Copy out every line of the data where the word "https" is found.

::::

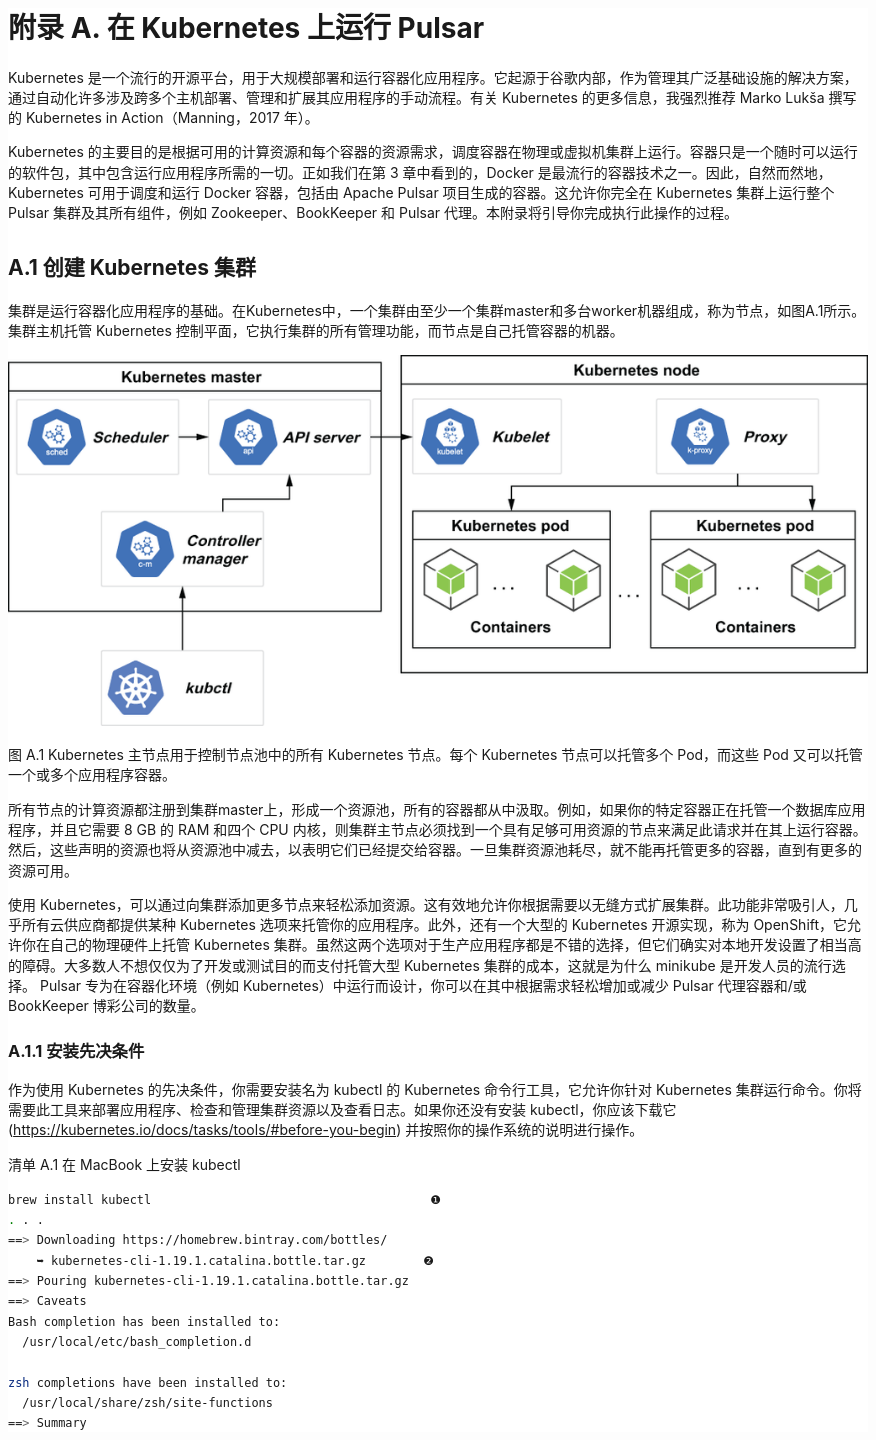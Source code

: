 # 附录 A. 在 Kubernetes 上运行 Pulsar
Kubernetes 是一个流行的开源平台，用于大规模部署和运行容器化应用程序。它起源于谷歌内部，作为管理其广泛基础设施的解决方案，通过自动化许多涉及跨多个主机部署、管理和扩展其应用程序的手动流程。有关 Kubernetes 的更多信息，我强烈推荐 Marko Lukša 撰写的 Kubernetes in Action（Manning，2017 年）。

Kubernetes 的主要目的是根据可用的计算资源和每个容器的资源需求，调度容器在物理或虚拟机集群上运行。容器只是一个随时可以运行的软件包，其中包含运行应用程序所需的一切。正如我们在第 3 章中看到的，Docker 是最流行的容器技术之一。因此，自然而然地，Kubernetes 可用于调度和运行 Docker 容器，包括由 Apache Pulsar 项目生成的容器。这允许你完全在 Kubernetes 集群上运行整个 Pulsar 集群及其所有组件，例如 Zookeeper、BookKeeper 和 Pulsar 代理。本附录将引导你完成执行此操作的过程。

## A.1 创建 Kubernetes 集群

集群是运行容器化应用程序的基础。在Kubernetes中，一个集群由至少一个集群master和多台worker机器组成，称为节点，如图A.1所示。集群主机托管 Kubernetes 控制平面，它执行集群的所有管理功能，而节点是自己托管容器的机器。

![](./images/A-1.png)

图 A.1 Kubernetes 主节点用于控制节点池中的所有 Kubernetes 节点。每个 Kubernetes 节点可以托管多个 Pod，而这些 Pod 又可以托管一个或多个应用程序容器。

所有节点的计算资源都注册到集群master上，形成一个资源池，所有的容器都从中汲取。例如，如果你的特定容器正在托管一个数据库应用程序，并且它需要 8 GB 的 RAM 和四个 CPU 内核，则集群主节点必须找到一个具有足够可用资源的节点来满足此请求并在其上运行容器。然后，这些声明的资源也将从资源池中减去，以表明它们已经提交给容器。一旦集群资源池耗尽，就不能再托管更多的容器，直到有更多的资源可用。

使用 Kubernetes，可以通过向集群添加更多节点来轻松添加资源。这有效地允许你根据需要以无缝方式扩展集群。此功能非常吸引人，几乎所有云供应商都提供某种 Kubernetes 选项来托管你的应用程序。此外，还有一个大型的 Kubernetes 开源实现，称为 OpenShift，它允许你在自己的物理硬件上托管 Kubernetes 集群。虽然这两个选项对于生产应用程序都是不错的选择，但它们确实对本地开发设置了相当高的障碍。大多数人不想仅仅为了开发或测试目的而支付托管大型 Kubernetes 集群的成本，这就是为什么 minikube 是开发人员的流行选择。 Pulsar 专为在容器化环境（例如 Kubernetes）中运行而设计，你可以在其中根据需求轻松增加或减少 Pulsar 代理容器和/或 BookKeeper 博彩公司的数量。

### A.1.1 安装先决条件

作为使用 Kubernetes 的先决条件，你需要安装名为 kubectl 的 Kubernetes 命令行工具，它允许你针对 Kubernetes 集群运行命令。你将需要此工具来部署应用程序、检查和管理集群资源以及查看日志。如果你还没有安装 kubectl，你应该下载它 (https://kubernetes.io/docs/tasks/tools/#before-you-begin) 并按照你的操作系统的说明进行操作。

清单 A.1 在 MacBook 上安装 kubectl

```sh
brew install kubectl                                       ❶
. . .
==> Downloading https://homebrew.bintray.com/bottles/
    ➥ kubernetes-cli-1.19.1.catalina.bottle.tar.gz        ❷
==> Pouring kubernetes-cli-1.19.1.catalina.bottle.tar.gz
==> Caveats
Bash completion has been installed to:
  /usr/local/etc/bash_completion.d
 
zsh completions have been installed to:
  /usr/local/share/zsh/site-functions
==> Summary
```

::::

--- YOUR RESPONSE ---
作为使用 Kubernetes 的先决条件，你需要安装名为 kubectl 的 Kubernetes 命令行工具，它允许你针对 Kubernetes 集群运行命令。你将需要此工具来部署应用程序、检查和管理集群资源以及查看日志。如果你还没有安装 kubectl，你应该下载它 (https://kubernetes.io/docs/tasks/tools/#before-you-begin) 并按照你的操作系统的说明进行操作。
==> Downloading https://homebrew.bintray.com/bottles/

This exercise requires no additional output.